Jharrel Jerome interview: ‘I’m a Virgo’

“Funny enough, Boots sent me the idea through an email. So I woke up one morning in my hotel room to an email that says, ’13-foot-tall Black man in Oakland,'” remembers Jharrel Jerome about the initial pitch for the satirical series “I’m a Virgo” from creator Boots Riley. “That will get you up out of bed real quick. And a week later he came to my hotel and pitched the entire idea to me, and I was kind of blown away.” Watch our exclusive video interview with Jerome above.

“I’m a Virgo” stars Jerome as Cootie, a 19-year-old boy from Oakland, California, who happens to be 13 feet tall. After being kept isolated all his life by his protective aunt and uncle (Carmen Ejogo and Mike Epps), he ventures out into the world for the first time and discovers love, friendship, danger and inequality. But to create the illusion of a giant Cootie, Riley told Jerome, “We’re shooting practical. This is all forced perspective. We’re going to build miniature sets around you. We’re going to make a giant doll of you, and we’re going to pull all these tricks together so that the eye can believe that you’re tall.” When Jerome heard that, he “got more scared,” but “as an actor, that’s probably the most exciting thing you can do before you get a role is know that you’re going to enter a challenge that you have never been through before. So I was down.”

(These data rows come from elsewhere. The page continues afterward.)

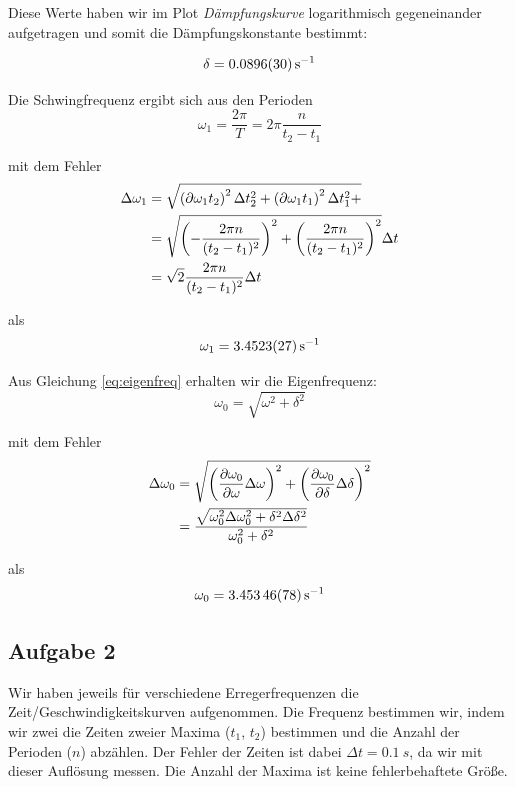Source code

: \documentclass[a4paper,german,12pt,smallheadings]{scrartcl}
\begin{document}
\vspace{1cm}

Diese Werte haben wir im Plot \textit{Dämpfungskurve} logarithmisch
gegeneinander aufgetragen und somit die Dämpfungskonstante bestimmt:

\begin{equation}
  \delta = \SI{0.0896+-0.0030}{s^{-1}}
\end{equation}

Die Schwingfrequenz ergibt sich aus den Perioden
\begin{equation}
  \omega_1 = \frac{2 \pi}{T} = 2 \pi \frac{n}{t_2 - t_1}
\end{equation}

mit dem Fehler
\begin{align}
  \Delta \omega_1 &= \sqrt{
    \del{\partial{\omega_1}{t_2}}^2 \Delta t_2^2 +
    \del{\partial{\omega_1}{t_1}}^2 \Delta t_1^2 +
  } \\
  &= \sqrt{
    \del{-\frac{2 \pi n}{(t_2 - t_1)^2}}^2 +
    \del{\frac{2 \pi n}{(t_2 - t_1)^2}}^2
  } \Delta t \\
  &= \sqrt{2} \frac{2 \pi n}{(t_2 - t_1)^2} \Delta t
\end{align}

als
\begin{equation}
  \omega_1 = \SI{3.4523+-0.0027}{s^{-1}}
\end{equation}

Aus Gleichung \ref{eq:eigenfreq} erhalten wir die Eigenfrequenz:
\begin{equation}
  \omega_0 = \sqrt{\omega^2  + \delta^2}
\end{equation}

mit dem Fehler
\begin{align}
  \Delta \omega_0 &= \sqrt{
  \del{\frac{\partial \omega_0}{\partial \omega} \Delta \omega}^2+
  \del{\frac{\partial \omega_0}{\partial \delta} \Delta \delta}^2
} \\
&= \frac{\sqrt{\omega_0^2 \Delta \omega_0^2 + \delta^2 \Delta \delta^2}}{\omega_0^2 + \delta^2}
\end{align}

als
\begin{equation}
  \omega_0 = \SI{3.45346+-0.00078}{s^{-1}}
\end{equation}


\subsection{Aufgabe 2}
Wir haben jeweils für verschiedene Erregerfrequenzen die
Zeit/Geschwindigkeitskurven aufgenommen. Die Frequenz bestimmen wir, indem wir
zwei die Zeiten zweier Maxima ($t_1$, $t_2$) bestimmen und die Anzahl der
Perioden ($n$) abzählen. Der Fehler der Zeiten ist dabei $\Delta t =
\SI{0.1}{s}$, da wir mit dieser Auflösung messen. Die Anzahl der Maxima ist
keine fehlerbehaftete Größe.
\end{document}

Using forced perspective did present a major acting challenge, though. Jerome was never able to look his co-stars in the eye during scenes with them. But when playing a character who feels alone and out of place, “it helped all the way.” For instance, for scenes set in Cootie’s room at home, “they built a small scale version of it and a large scale version of it. So for me, I was the only one in that small, tiny house” while his fellow actors were “in the big room just in-between takes laughing and having a good time and making jokes, and I gotta stay in my room and just wait for the next take. So that definitely fed into Cootie’s isolation and his loneliness on top of him not really understanding what’s going on ever.”

As for the 13-foot-tall Cootie they built for the shoot, “Everybody else was terrified of it … I don’t know if it’s an ego thing, but I was obsessed with it. I was like, this is big me, you know? I want to keep it. I want to bring it to my place.” It’s certainly not a typical experience for an actor. “You don’t ever think that there’ll be money put into a 13-foot-tall silicone wax version of you. Ever. So it definitely was like a gift.”